Don’t let your ear fool you

      Several North American birds imitate sounds that they hear around them. These mimics usually copy other birds, like the blue jay that commonly makes the call of a red-tailed hawk. As I follow birdcalls to take a photograph, I have to admit that I have been fooled more than once by a well-tuned blue jay. 
       The northern mockingbird collects songs of other birds and cycles through their play list. Mockingbirds also are great at making songs of their own as they add to their song list while perched in the open. These mimics are common in cities and neighborhoods. They also like to walk through grass and open their wings to startle bugs into jumping.
        The brown thrasher is a secretive singer that imitates many different birds but will also copy engine noises, doorbells, dogs growling and other random noises they hear. Their reclusive nature keeps them away from people and not usually around homes or cities. They also eat insects.

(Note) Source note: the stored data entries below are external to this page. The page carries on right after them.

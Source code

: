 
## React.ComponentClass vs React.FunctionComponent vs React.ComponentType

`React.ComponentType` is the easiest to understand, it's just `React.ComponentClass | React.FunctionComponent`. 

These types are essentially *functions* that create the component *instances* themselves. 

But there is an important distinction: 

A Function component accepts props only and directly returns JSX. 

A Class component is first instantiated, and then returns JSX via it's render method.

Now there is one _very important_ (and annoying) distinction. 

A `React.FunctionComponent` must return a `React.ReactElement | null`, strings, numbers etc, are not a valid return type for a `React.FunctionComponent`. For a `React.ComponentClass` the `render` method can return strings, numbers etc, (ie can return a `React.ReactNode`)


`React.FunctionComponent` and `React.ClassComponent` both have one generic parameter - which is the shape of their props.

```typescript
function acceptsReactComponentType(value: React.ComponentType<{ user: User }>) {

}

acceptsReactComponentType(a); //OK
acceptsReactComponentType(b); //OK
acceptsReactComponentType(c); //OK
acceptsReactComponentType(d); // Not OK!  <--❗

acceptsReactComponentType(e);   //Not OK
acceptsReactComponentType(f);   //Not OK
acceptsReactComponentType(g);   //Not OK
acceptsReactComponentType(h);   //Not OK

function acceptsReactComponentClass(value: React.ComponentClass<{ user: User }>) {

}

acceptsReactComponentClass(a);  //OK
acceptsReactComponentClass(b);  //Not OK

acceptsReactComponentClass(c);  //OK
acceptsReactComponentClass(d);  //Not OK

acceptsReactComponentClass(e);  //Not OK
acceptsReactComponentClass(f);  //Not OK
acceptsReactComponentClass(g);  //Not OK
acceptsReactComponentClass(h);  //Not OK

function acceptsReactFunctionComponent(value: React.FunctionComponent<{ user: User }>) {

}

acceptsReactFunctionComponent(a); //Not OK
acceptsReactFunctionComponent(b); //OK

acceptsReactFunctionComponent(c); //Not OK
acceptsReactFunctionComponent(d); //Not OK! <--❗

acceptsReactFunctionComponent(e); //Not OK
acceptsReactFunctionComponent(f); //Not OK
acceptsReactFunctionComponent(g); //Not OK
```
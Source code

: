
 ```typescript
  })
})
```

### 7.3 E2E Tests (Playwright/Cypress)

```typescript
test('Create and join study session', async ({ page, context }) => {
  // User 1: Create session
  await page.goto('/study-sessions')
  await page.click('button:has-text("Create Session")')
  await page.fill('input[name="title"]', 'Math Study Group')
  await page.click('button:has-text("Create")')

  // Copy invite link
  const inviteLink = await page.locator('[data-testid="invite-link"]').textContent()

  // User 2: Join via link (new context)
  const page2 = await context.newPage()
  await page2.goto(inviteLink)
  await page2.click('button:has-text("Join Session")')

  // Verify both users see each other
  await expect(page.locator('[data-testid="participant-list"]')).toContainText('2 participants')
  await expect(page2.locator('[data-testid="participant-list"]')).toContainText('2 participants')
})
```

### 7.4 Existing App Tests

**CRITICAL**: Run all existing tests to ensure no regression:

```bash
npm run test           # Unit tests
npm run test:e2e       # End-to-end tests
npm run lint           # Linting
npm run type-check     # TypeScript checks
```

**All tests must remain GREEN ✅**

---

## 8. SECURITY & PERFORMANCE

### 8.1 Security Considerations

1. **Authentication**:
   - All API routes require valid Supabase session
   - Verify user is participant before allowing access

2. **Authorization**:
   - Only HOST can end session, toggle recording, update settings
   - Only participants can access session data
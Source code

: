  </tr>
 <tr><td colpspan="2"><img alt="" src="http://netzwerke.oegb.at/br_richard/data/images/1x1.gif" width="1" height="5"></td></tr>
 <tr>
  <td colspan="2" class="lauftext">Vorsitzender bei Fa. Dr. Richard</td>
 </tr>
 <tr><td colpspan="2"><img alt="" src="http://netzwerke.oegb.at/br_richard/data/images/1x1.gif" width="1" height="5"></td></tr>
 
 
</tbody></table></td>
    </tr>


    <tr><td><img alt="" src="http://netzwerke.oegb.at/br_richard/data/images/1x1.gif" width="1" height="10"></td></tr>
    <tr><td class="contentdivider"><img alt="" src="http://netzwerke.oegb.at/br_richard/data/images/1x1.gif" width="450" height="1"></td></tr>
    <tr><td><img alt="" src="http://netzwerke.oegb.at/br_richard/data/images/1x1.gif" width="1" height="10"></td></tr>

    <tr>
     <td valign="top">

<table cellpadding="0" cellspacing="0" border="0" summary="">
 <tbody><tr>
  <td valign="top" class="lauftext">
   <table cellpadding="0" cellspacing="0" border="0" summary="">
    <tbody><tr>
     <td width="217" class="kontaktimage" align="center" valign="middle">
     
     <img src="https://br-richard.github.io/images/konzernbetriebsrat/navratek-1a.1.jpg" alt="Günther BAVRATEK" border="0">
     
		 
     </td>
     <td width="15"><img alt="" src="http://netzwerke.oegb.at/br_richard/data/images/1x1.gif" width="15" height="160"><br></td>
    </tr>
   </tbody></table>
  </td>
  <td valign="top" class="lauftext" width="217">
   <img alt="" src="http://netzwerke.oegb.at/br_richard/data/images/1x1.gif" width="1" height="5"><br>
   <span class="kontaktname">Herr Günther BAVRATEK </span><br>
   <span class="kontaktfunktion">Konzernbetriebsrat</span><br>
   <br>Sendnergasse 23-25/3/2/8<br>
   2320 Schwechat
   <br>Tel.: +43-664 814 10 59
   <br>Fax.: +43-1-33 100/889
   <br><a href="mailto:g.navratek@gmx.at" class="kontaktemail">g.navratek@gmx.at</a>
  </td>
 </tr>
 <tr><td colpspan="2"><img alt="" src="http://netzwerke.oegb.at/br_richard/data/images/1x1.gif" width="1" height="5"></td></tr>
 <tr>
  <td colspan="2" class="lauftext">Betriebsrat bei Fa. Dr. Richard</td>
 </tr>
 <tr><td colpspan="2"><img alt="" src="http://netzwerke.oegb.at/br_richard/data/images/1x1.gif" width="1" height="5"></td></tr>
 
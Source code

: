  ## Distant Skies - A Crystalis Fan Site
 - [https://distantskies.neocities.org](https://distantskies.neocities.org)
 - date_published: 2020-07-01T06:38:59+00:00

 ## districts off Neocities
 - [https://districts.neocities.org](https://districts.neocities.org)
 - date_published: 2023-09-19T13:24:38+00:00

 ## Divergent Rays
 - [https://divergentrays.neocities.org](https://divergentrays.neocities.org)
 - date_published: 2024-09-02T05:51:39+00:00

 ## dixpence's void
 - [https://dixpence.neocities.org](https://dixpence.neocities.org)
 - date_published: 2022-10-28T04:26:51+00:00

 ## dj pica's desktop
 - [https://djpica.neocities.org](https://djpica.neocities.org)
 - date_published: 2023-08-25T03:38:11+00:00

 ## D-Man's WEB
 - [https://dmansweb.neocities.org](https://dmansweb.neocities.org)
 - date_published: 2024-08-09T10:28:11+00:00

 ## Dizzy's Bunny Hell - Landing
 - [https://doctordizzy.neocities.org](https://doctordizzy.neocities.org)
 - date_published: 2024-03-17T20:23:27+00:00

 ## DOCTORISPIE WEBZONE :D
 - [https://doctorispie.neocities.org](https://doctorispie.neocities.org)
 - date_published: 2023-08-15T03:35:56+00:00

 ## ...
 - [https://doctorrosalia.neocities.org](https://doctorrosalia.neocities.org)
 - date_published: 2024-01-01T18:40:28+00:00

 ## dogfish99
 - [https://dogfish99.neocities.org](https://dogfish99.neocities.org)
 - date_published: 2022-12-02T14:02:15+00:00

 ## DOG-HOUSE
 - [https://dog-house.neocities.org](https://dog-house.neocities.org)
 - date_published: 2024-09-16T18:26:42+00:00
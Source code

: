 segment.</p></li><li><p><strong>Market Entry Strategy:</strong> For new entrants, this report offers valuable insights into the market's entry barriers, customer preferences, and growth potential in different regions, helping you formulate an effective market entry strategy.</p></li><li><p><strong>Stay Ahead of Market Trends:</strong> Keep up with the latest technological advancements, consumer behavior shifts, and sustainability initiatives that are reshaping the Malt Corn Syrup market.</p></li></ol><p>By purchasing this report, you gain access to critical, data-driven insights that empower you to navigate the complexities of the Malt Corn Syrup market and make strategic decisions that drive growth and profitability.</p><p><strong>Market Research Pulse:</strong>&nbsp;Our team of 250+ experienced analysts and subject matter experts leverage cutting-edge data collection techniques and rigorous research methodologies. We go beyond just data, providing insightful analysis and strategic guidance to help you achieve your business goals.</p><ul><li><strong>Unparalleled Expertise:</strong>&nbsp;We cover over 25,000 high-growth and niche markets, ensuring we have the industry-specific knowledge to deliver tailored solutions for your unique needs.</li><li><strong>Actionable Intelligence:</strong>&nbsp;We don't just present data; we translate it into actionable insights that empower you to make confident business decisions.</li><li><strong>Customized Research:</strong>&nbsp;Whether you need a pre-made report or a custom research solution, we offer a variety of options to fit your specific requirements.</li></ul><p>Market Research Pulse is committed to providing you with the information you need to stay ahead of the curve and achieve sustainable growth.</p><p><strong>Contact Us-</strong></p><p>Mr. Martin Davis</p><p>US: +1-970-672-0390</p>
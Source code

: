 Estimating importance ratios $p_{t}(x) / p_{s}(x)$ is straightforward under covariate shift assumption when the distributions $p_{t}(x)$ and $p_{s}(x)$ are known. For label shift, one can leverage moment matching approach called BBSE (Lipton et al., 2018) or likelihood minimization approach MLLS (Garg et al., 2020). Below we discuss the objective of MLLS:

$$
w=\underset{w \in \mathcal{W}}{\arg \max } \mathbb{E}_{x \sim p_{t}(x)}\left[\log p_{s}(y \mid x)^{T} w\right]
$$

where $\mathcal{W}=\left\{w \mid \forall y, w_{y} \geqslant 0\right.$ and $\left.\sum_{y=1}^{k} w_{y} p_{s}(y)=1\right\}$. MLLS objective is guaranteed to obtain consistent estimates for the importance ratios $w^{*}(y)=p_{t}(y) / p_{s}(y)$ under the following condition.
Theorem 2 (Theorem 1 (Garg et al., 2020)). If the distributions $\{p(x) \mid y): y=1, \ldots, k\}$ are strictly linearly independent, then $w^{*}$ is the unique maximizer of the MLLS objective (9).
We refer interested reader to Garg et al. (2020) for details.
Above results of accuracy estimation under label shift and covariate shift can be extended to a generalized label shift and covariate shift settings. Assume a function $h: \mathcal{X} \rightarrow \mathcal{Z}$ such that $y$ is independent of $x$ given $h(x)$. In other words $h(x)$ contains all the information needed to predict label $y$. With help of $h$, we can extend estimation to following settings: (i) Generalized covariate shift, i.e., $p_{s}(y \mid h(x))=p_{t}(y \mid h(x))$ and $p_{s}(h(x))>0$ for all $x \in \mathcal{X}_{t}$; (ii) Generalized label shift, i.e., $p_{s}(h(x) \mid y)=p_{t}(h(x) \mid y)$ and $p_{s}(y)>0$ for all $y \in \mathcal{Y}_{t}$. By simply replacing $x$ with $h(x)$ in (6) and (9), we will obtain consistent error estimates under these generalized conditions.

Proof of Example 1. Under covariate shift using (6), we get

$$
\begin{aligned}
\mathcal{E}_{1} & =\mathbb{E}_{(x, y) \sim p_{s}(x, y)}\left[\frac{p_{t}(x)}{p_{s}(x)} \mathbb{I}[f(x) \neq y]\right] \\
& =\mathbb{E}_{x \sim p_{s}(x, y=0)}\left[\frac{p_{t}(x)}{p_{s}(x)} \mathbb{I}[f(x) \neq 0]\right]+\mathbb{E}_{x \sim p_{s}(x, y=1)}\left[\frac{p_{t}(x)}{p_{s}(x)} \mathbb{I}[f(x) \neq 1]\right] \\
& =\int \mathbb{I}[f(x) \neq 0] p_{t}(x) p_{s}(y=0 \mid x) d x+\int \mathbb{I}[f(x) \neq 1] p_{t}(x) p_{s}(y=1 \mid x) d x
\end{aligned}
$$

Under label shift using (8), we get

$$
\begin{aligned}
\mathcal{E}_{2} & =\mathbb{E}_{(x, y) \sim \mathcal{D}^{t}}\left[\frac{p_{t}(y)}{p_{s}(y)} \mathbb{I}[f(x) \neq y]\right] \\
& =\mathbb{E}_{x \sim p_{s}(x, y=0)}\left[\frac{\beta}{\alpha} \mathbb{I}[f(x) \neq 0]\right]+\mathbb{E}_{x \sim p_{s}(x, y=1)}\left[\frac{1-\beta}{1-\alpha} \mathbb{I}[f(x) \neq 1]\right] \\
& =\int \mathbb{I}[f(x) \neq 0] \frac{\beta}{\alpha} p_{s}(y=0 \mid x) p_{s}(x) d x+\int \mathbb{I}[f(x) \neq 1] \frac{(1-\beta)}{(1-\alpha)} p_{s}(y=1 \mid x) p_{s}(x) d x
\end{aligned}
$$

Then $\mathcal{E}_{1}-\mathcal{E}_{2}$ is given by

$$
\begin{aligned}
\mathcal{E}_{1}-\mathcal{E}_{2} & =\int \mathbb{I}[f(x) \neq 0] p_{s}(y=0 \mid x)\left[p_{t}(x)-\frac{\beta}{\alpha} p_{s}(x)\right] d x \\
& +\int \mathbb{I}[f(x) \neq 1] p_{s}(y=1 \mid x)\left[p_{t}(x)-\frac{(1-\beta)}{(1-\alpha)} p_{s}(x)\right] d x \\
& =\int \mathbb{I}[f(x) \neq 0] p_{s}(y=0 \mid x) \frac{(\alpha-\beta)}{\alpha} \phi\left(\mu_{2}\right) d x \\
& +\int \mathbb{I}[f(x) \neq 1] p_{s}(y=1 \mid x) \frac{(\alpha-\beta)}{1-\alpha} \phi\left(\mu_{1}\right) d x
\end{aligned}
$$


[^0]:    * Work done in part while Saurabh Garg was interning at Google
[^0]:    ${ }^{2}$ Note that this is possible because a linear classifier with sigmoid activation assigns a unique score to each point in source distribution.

       The gray catbird is named from its mewing cat-like sound. Catbirds also imitate many other birds and sounds around them. Because they are a migratory species, catbirds frequently bring back sounds from where they overwinter. When the male catbird returns to my yard, it will call out the bobwhite sound of a northern quail even through no quail have lived around me since I moved to Maryland. The catbird likes to live around dense vines and brambles and is common around suburban areas. Catbirds feed on insects but will supplement with berries, including those stolen from people’s gardens.